▸ EXERCISE AIM
Copy each line below containing "interactive".

(Pictures paired with source code)
========
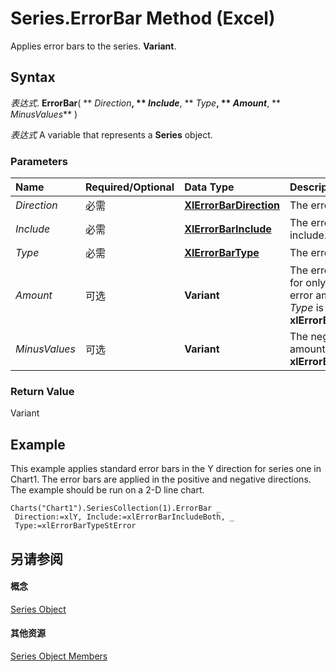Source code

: 
# Series.ErrorBar Method (Excel)

Applies error bars to the series.  **Variant**.


## Syntax

 _表达式_. **ErrorBar**( ** _Direction_**, ** _Include_**, ** _Type_**, ** _Amount_**, ** _MinusValues_** )

 _表达式_ A variable that represents a **Series** object.


### Parameters



|**Name**|**Required/Optional**|**Data Type**|**Description**|
|:-----|:-----|:-----|:-----|
| _Direction_|必需|**[XlErrorBarDirection](843da2a6-04e7-4029-db90-52eaeda93cfa.md)**|The error bar direction.|
| _Include_|必需|**[XlErrorBarInclude](dc21fd99-26ce-c440-313c-e87fe98cec17.md)**|The error bar parts to include.|
| _Type_|必需|**[XlErrorBarType](2ba8cd56-da8c-6227-8a31-3b9bae748d53.md)**|The error bar type.|
| _Amount_|可选|**Variant**|The error amount. Used for only the positive error amount when  _Type_ is **xlErrorBarTypeCustom**.|
| _MinusValues_|可选|**Variant**|The negative error amount when  _Type_ is **xlErrorBarTypeCustom**.|

### Return Value

Variant


## Example

This example applies standard error bars in the Y direction for series one in Chart1. The error bars are applied in the positive and negative directions. The example should be run on a 2-D line chart.


```
Charts("Chart1").SeriesCollection(1).ErrorBar _ 
 Direction:=xlY, Include:=xlErrorBarIncludeBoth, _ 
 Type:=xlErrorBarTypeStError
```


## 另请参阅


#### 概念


[Series Object](c7d34b32-8172-f7a0-0a17-f01d44246b64.md)
#### 其他资源


[Series Object Members](http://msdn.microsoft.com/library/eeab4f69-b436-9de7-5d4a-0a5c63f2dfce%28Office.15%29.aspx)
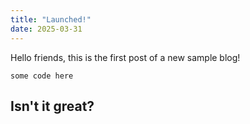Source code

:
 ```yaml
---
title: "Launched!"
date: 2025-03-31
---
```


Hello friends, this is the first post of a new sample blog!

```
some code here
```

## Isn't it great?
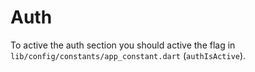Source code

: # Auth

To active the auth section you should active the flag in ```lib/config/constants/app_constant.dart``` (```authIsActive```).

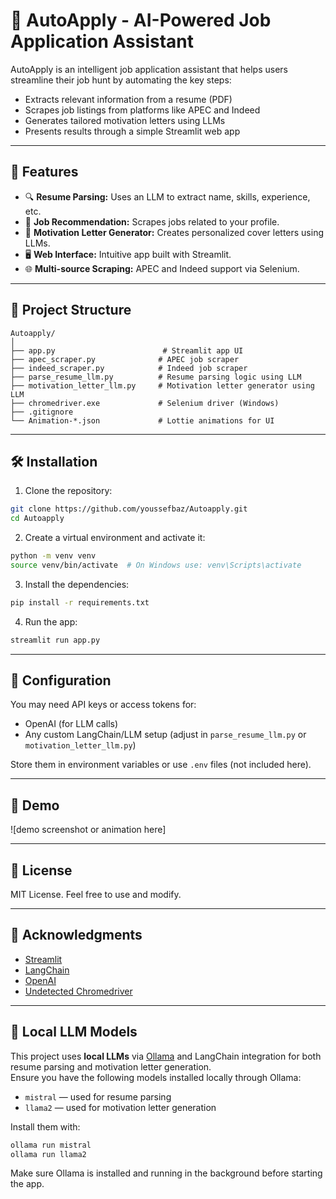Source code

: # 🧠 AutoApply - AI-Powered Job Application Assistant

AutoApply is an intelligent job application assistant that helps users streamline their job hunt by automating the key steps:
- Extracts relevant information from a resume (PDF)
- Scrapes job listings from platforms like APEC and Indeed
- Generates tailored motivation letters using LLMs
- Presents results through a simple Streamlit web app

---

## 🚀 Features

- 🔍 **Resume Parsing:** Uses an LLM to extract name, skills, experience, etc.
- 🧠 **Job Recommendation:** Scrapes jobs related to your profile.
- 📝 **Motivation Letter Generator:** Creates personalized cover letters using LLMs.
- 🖥️ **Web Interface:** Intuitive app built with Streamlit.
- 🌐 **Multi-source Scraping:** APEC and Indeed support via Selenium.

---

## 📂 Project Structure

```
Autoapply/
│
├── app.py                        # Streamlit app UI
├── apec_scraper.py              # APEC job scraper
├── indeed_scraper.py            # Indeed job scraper
├── parse_resume_llm.py          # Resume parsing logic using LLM
├── motivation_letter_llm.py     # Motivation letter generator using LLM
├── chromedriver.exe             # Selenium driver (Windows)
├── .gitignore
└── Animation-*.json             # Lottie animations for UI
```

---

## 🛠️ Installation

1. Clone the repository:

```bash
git clone https://github.com/youssefbaz/Autoapply.git
cd Autoapply
```

2. Create a virtual environment and activate it:

```bash
python -m venv venv
source venv/bin/activate  # On Windows use: venv\Scripts\activate
```

3. Install the dependencies:

```bash
pip install -r requirements.txt
```

4. Run the app:

```bash
streamlit run app.py
```

---

## 🔐 Configuration

You may need API keys or access tokens for:
- OpenAI (for LLM calls)
- Any custom LangChain/LLM setup (adjust in `parse_resume_llm.py` or `motivation_letter_llm.py`)

Store them in environment variables or use `.env` files (not included here).

---

## 📸 Demo

![demo screenshot or animation here]

---

## 📄 License

MIT License. Feel free to use and modify.

---

## 🙌 Acknowledgments

- [Streamlit](https://streamlit.io/)
- [LangChain](https://www.langchain.com/)
- [OpenAI](https://openai.com/)
- [Undetected Chromedriver](https://github.com/ultrafunkamsterdam/undetected-chromedriver)


---

## 🧠 Local LLM Models

This project uses **local LLMs** via [Ollama](https://ollama.com/) and LangChain integration for both resume parsing and motivation letter generation.  
Ensure you have the following models installed locally through Ollama:

- `mistral` — used for resume parsing
- `llama2` — used for motivation letter generation

Install them with:

```bash
ollama run mistral
ollama run llama2
```

Make sure Ollama is installed and running in the background before starting the app.
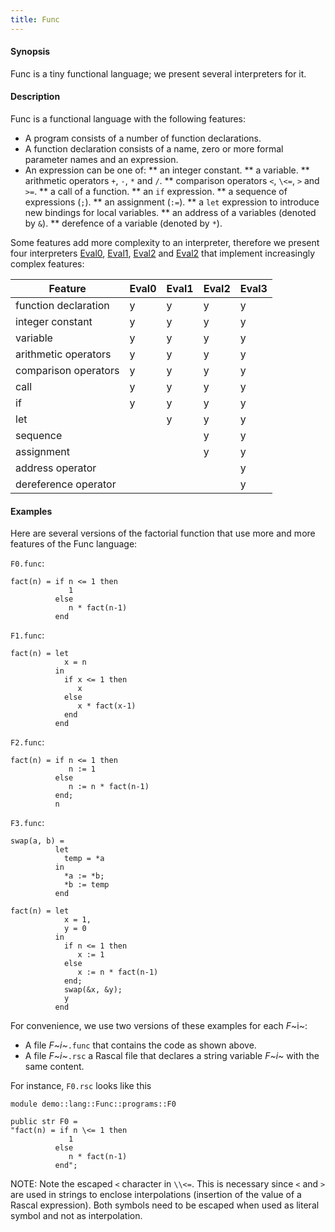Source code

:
 ```yaml
---
title: Func
---
```


#### Synopsis

Func is a tiny functional language; we present several interpreters for it.

#### Description

Func is a functional language with the following features:

* A program consists of a number of function declarations.
* A function declaration consists of a name, zero or more formal parameter names and an expression.
* An expression can be one of:
  **  an integer constant.
  **  a variable.
  **  arithmetic operators `+`, `-`, `*` and `/`.
  **  comparison operators `<`, `\<=`, `>` and `>=`.
  **  a call of a function.
  **  an `if` expression.
  **  a sequence of expressions (`;`).
  **  an assignment (`:=`).
  **  a `let` expression to introduce new bindings for local variables.
  **  an address of a variables (denoted by `&`).
  **  derefence of a variable (denoted by `*`).


Some features add more complexity to an interpreter, therefore
we present four interpreters [Eval0](../../../Recipes/Languages/Func/Eval0), [Eval1](../../../Recipes/Languages/Func/Eval1), [Eval2](../../../Recipes/Languages/Func/Eval2) and [Eval2](../../../Recipes/Languages/Func/Eval2)
that implement increasingly complex features:


| Feature              | Eval0 | Eval1 | Eval2 | Eval3 |
| --- | --- | --- | --- | --- |
| function declaration | y     | y     | y     | y |
| integer constant     | y     | y     | y     | y |
| variable             | y     | y     | y     | y |
| arithmetic operators | y     | y     | y     | y |
| comparison operators | y     | y     | y     | y |
| call                 | y     | y     | y     | y |
| if                   | y     | y     | y     | y |
| let                  |       | y     | y     | y |
| sequence             |       |       | y     | y |
| assignment           |       |       | y     | y |
| address operator     |       |       |       | y |
| dereference operator |       |       |       | y |


#### Examples

Here are several versions of the factorial function
that use more and more features of the Func language:

`F0.func`:
```rascal
fact(n) = if n <= 1 then
             1 
          else 
             n * fact(n-1)
          end
```

`F1.func`:
```rascal
fact(n) = let
	        x = n
          in
	        if x <= 1 then 
	           x 
	        else 
		       x * fact(x-1)
	        end
	      end
```

`F2.func`:
```rascal
fact(n) = if n <= 1 then 
             n := 1
	      else 
	         n := n * fact(n-1)
	      end;
	      n
```

`F3.func`:
```rascal
swap(a, b) =
          let 
	        temp = *a
	      in
            *a := *b;
	        *b := temp
	      end

fact(n) = let
	        x = 1,
	        y = 0
	      in
	        if n <= 1 then 
	           x := 1
	        else 
	           x := n * fact(n-1)
	        end;
	        swap(&x, &y);
	        y
	      end
```

                
For convenience, we use two versions of these examples for each _F_~i~:

*  A file _F~i~_`.func` that contains the code as shown above.
*  A file _F~i~_`.rsc` a Rascal file that declares a string variable _F~i~_ with the same content.


For instance, `F0.rsc` looks like this 
```rascal
module demo::lang::Func::programs::F0

public str F0 =
"fact(n) = if n \<= 1 then
             1 
          else 
             n * fact(n-1)
          end";
```

NOTE: Note the escaped `<` character in `\\<=`. This is necessary since `<` and `>` are used
in strings to enclose interpolations (insertion of the value of a Rascal expression).
Both symbols need to be escaped when used as literal symbol and not as interpolation.
                

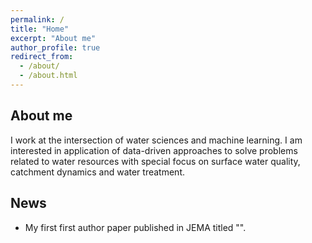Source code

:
 ```yaml
---
permalink: /
title: "Home"
excerpt: "About me"
author_profile: true
redirect_from: 
  - /about/
  - /about.html
---
```


About me
-------------
I work at the intersection of water sciences and machine learning. I am interested in application of data-driven
approaches to solve problems related to water resources with special focus on surface water quality, catchment dynamics
and water treatment.

News
----------
* My first first author paper published in JEMA titled "".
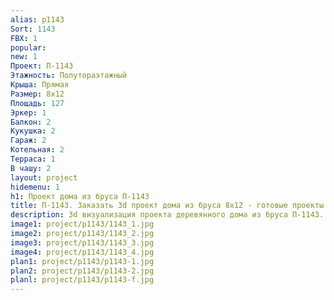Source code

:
 ```yaml
---
alias: p1143
Sort: 1143
FBX: 1
popular: 
new: 1
Проект: П-1143
Этажность: Полутораэтажный
Крыша: Прямая
Размер: 8х12
Площадь: 127
Эркер: 1
Балкон: 2
Кукушка: 2
Гараж: 2
Котельная: 2
Терраса: 1
В чашу: 2
layout: project
hidemenu: 1
h1: Проект дома из бруса П-1143
title: П-1143. Заказать 3d проект дома из бруса 8х12 - готовые проекты
description: 3d визуализация проекта деревянного дома из бруса П-1143. Площадь 127 м2, размер 8х12. Вы можете внести любые изменения в проект.
image1: project/p1143/1143_1.jpg
image2: project/p1143/1143_2.jpg
image3: project/p1143/1143_3.jpg
image4: project/p1143/1143_4.jpg
plan1: project/p1143/p1143-1.jpg
plan2: project/p1143/p1143-2.jpg
planl: project/p1143/p1143-f.jpg
---
```

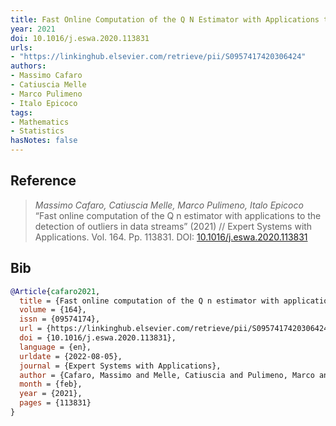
 ```yaml
---
title: Fast Online Computation of the Q N Estimator with Applications to the Detection of Outliers in Data Streams
year: 2021
doi: 10.1016/j.eswa.2020.113831
urls:
- "https://linkinghub.elsevier.com/retrieve/pii/S0957417420306424"
authors:
- Massimo Cafaro
- Catiuscia Melle
- Marco Pulimeno
- Italo Epicoco
tags:
- Mathematics
- Statistics
hasNotes: false
---
```


## Reference

> <i>Massimo Cafaro, Catiuscia Melle, Marco Pulimeno, Italo Epicoco</i> “Fast online computation of the Q n estimator with applications to the detection of outliers in data streams” (2021) // Expert Systems with Applications. Vol.&nbsp;164. Pp.&nbsp;113831. DOI:&nbsp;<a href='https://doi.org/10.1016/j.eswa.2020.113831'>10.1016/j.eswa.2020.113831</a>

## Bib

```bib
@Article{cafaro2021,
  title = {Fast online computation of the Q n estimator with applications to the detection of outliers in data streams},
  volume = {164},
  issn = {09574174},
  url = {https://linkinghub.elsevier.com/retrieve/pii/S0957417420306424},
  doi = {10.1016/j.eswa.2020.113831},
  language = {en},
  urldate = {2022-08-05},
  journal = {Expert Systems with Applications},
  author = {Cafaro, Massimo and Melle, Catiuscia and Pulimeno, Marco and Epicoco, Italo},
  month = {feb},
  year = {2021},
  pages = {113831}
}
```
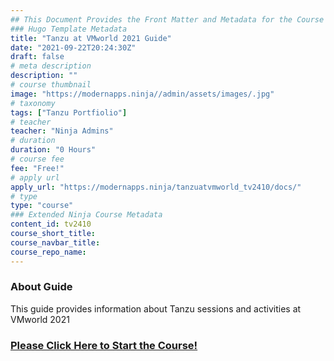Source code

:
 ```yaml
---
## This Document Provides the Front Matter and Metadata for the Course Information page used in the modernapps.ninja homepage and the member profile page.
### Hugo Template Metadata
title: "Tanzu at VMworld 2021 Guide"
date: "2021-09-22T20:24:30Z"
draft: false
# meta description
description: ""
# course thumbnail
image: "https://modernapps.ninja//admin/assets/images/.jpg"
# taxonomy
tags: ["Tanzu Portfiolio"]
# teacher
teacher: "Ninja Admins"
# duration
duration: "0 Hours"
# course fee
fee: "Free!"
# apply url
apply_url: "https://modernapps.ninja/tanzuatvmworld_tv2410/docs/"
# type
type: "course"
### Extended Ninja Course Metadata
content_id: tv2410
course_short_title: 
course_navbar_title:    
course_repo_name: 
---  
```

  
  
### About Guide

This guide provides information about Tanzu sessions and activities at VMworld 2021

### [Please Click Here to Start the Course!](https://modernapps.ninja/${course_repo_name}/)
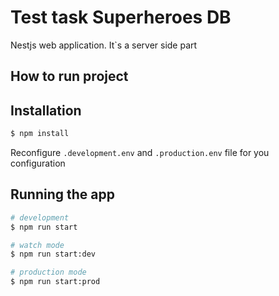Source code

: # Test task Superheroes DB

Nestjs web application. It`s a server side part

## How to run project


## Installation

```bash
$ npm install
```
Reconfigure `.development.env` and `.production.env` file for you configuration

## Running the app

```bash
# development
$ npm run start

# watch mode
$ npm run start:dev

# production mode
$ npm run start:prod
```

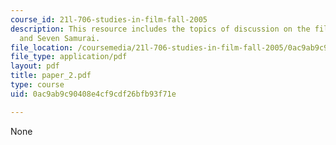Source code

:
 ```yaml
---
course_id: 21l-706-studies-in-film-fall-2005
description: This resource includes the topics of discussion on the film Quixote,
  and Seven Samurai.
file_location: /coursemedia/21l-706-studies-in-film-fall-2005/0ac9ab9c90408e4cf9cdf26bfb93f71e_paper_2.pdf
file_type: application/pdf
layout: pdf
title: paper_2.pdf
type: course
uid: 0ac9ab9c90408e4cf9cdf26bfb93f71e

---
```

None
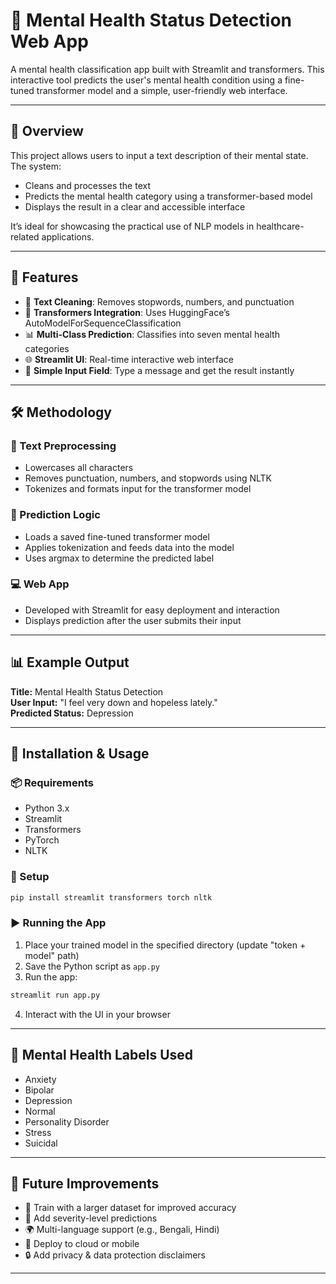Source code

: # 🧠 Mental Health Status Detection Web App

A mental health classification app built with Streamlit and transformers. This interactive tool predicts the user's mental health condition using a fine-tuned transformer model and a simple, user-friendly web interface.

---

## 📖 Overview

This project allows users to input a text description of their mental state. The system:

- Cleans and processes the text  
- Predicts the mental health category using a transformer-based model  
- Displays the result in a clear and accessible interface  

It’s ideal for showcasing the practical use of NLP models in healthcare-related applications.

---

## 📂 Features

- 🧹 **Text Cleaning**: Removes stopwords, numbers, and punctuation  
- 🤗 **Transformers Integration**: Uses HuggingFace’s AutoModelForSequenceClassification  
- 📊 **Multi-Class Prediction**: Classifies into seven mental health categories  
- 🌐 **Streamlit UI**: Real-time interactive web interface  
- 💬 **Simple Input Field**: Type a message and get the result instantly  

---

## 🛠️ Methodology

### 🧼 Text Preprocessing
- Lowercases all characters  
- Removes punctuation, numbers, and stopwords using NLTK  
- Tokenizes and formats input for the transformer model  

### 🧠 Prediction Logic
- Loads a saved fine-tuned transformer model  
- Applies tokenization and feeds data into the model  
- Uses argmax to determine the predicted label  

### 💻 Web App
- Developed with Streamlit for easy deployment and interaction  
- Displays prediction after the user submits their input  

---

## 📊 Example Output

**Title:** Mental Health Status Detection  
**User Input:** "I feel very down and hopeless lately."  
**Predicted Status:** Depression

---

## 🚀 Installation & Usage

### 📦 Requirements
- Python 3.x  
- Streamlit  
- Transformers  
- PyTorch  
- NLTK  

### 🔧 Setup

```bash
pip install streamlit transformers torch nltk
```

### ▶️ Running the App

1. Place your trained model in the specified directory (update "token + model" path)  
2. Save the Python script as `app.py`  
3. Run the app:

```bash
streamlit run app.py
```

4. Interact with the UI in your browser

---

## 🧠 Mental Health Labels Used

- Anxiety  
- Bipolar  
- Depression  
- Normal  
- Personality Disorder  
- Stress  
- Suicidal  

---

## 📌 Future Improvements

- 🧠 Train with a larger dataset for improved accuracy  
- 🏥 Add severity-level predictions  
- 🌍 Multi-language support (e.g., Bengali, Hindi)  
- 📱 Deploy to cloud or mobile  
- 🔒 Add privacy & data protection disclaimers  

---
========
▸ ANSWER TO THIS TASK
A mental health classification app built with Streamlit and transformers. This interactive tool predicts the user's mental health condition using a fine-tuned transformer model and a simple, user-friendly web interface.
- 🌐 **Streamlit UI**: Real-time interactive web interface  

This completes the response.